A good example of a technique for making this choice is to use the confusion matrix. This is a way of measuring the performance of machine learning, in which the algorithm’s successes and errors are evaluated in a weighted way, according to their “weight” in the processes in which they are inserted – business decision processes, for example. In other words, the real impact of Machine Learning performance is measured in view of its application context.
Enriching the Dataset
As we mentioned earlier, the dataset is like the raw material for Analytics. And for the best performance, it can’t be limited to just raw data – the “raw” variables.
From the professional experience supporting many companies in their advanced Analytics processes, the importance of emphasizing the dataset creation process and its enrichment with derived variables and business hypotheses is very clear.

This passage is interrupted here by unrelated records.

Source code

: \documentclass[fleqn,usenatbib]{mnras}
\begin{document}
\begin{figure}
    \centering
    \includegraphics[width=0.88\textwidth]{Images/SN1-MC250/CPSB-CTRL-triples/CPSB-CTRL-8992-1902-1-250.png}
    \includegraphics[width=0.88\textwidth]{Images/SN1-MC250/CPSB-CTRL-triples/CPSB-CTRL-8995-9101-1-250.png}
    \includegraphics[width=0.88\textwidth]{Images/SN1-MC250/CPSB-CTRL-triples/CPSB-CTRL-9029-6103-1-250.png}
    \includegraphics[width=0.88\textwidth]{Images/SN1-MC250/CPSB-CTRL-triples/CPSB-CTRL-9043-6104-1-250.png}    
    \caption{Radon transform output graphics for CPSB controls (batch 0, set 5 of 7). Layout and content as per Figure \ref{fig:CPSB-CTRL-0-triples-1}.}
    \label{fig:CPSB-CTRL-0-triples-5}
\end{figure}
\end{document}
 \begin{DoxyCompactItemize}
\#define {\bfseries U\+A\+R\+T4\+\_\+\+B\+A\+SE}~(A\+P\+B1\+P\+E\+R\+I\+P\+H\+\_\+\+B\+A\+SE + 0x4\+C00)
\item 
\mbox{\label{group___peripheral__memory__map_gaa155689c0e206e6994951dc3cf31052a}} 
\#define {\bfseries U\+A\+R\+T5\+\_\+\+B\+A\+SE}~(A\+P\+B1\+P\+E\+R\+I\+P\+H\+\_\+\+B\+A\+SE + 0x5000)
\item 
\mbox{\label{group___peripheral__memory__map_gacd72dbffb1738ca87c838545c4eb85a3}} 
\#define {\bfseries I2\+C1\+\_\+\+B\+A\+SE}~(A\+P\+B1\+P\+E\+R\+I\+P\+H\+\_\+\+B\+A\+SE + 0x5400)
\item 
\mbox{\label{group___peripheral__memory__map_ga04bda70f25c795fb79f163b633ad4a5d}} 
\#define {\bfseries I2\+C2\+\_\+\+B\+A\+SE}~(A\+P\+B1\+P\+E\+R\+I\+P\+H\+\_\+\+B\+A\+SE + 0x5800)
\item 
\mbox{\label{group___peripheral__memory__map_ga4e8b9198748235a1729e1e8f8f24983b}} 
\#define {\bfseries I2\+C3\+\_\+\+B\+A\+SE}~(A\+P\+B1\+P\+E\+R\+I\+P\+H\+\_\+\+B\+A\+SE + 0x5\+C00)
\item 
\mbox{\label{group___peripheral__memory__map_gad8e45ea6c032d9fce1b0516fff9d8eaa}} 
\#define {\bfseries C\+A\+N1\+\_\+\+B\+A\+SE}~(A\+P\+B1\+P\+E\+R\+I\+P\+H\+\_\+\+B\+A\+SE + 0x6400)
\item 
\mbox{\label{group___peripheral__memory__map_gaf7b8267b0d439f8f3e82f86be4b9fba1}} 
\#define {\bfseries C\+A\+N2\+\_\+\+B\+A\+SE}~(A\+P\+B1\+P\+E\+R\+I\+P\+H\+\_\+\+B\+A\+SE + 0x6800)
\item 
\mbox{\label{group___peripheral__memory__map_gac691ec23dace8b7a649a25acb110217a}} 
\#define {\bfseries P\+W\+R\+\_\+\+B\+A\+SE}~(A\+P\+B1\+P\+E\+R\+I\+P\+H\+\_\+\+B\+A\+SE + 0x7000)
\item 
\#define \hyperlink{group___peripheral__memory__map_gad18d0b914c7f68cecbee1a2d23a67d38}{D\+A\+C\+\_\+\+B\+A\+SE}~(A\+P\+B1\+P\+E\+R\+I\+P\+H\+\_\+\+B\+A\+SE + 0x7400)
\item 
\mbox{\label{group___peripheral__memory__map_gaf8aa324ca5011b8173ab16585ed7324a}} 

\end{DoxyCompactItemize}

In this way, the dataset becomes a more robust “starting point” for the path that leads to more accurate and effectively applicable analyzes.
Thus, the enriched dataset consists of:
- “CRUAS” VARIABLES: the data as it is, coming from its different sources and only organized and incorporated into the system
- DERIVED VARIABLES: they are built from raw variables. Incorporate business knowledge, increasing the predictive capacity of the Machine Learning algorithm. Its use can avoid obtaining obvious results in predictive modeling processes – which is considered a data scientist’s nightmare.
- BUSINESS HYPOTHESES: defined as business situations common to the problems that will be modeled / treated and which have already been observed in other customers and industries, especially in the same segment of the company in question. They bring breadth and applicability to predictive analysis.
Enriched dataset and new predictive model components
With the enriched dataset, the results obtained from the tests and business hypotheses allow the incorporation of new components in the predictive models. These components are features that enable:
- Develop the artificial intelligence approach
- Segment customers by common business situations
- Use reinforcement learning techniques, allowing the same problem to be addressed simultaneously with the same dataset starting from different Machine Learning techniques (supervised and reinforcement), thereby increasing the performance of the predictive model
- In supervised techniques, identify the “forces” that
- Keep the customers or studied entity in conditions of stability
- Move customers or entities out of balance
Therefore, advanced analytics processes are really effective need to rely on the adoption of these components, which provide proven improvement and results with high adherence to the actions that companies must develop.